One of the things that always fascinates me is how people think and how they go from a bunch of assumptions to their actual conclusion. And that path is often influenced by a thinking pattern.
There are 3 dangerous patterns that I’ve spotted with employees and Entrepreneurs, the 3 sibling-assassins of good ideas in a startup:
History — Authority — Ideals
To detect them, look for sentences that start like this:
- Remember when X…
- Y said…
- Because we’re Z…
Remember when X… Here you’re trying to find the example that validates what you’re doing. But the problem is that you and your company aren’t in the same situation. And what’s worse, I can find an example to justify pretty much any bad business decision. Your focus needs to be on your company and your situation today. Historical parallels are good to know, and to think about — but they can’t be used on their own to justify anything that you’re doing. Plus, remember that for most of you, your memory isn’t your most powerful tool ;)

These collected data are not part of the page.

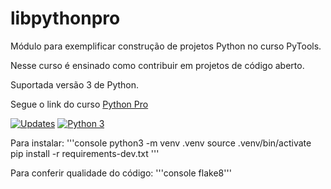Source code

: # libpythonpro
Módulo para exemplificar construção de projetos Python no curso PyTools.

Nesse curso é ensinado como contribuir em projetos de código aberto.

Suportada versão 3 de Python.

Segue o link do curso [Python Pro](https://www.python.pro.br/)

[![Updates](https://pyup.io/repos/github/Henrique-Marmiroli/libpythonpro/shield.svg)](https://pyup.io/repos/github/Henrique-Marmiroli/libpythonpro/)
[![Python 3](https://pyup.io/repos/github/Henrique-Marmiroli/libpythonpro/python-3-shield.svg)](https://pyup.io/repos/github/Henrique-Marmiroli/libpythonpro/)

Para instalar:
'''console
python3 -m venv .venv
source .venv/bin/activate
pip install -r requirements-dev.txt
'''

Para conferir qualidade do código:
'''console
flake8'''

Y said… We’ve all read the biography of Steve Jobs, and Marc Andreessen gives great talks, and Paul Graham is one of our favorite authors. But this gets into the same question: do you use their knowledge as part of an active, flowing thought process? Or are you just using it to justify your decision? The first is good, the second is death.
The funny thing is that lots of people in Europe are famous for their critical minds. But taking everything for granted is just as stupid as taking nothing for granted. You need to exercise your judgement and build your confidence.
Because we’re Z… Everyone has a vision for their company. Elon Musk published Tesla’s masterplan, our Nicolas Colin described how TheFamily will become the Berkshire Hathaway of the 21st century. You need to know who you are. But don’t assume that who you are dictates what you do. If someone says, “Yeah, but we’re an investor, so we should…” I go into *WARNING* mode immediately. Like Sartre said, “existence precedes essence.”
History, Authority and Ideals should be part of you, but you can’t let them control you. And always remember that this is important not just for you, but it’s also something you need to enforce with all of your team members.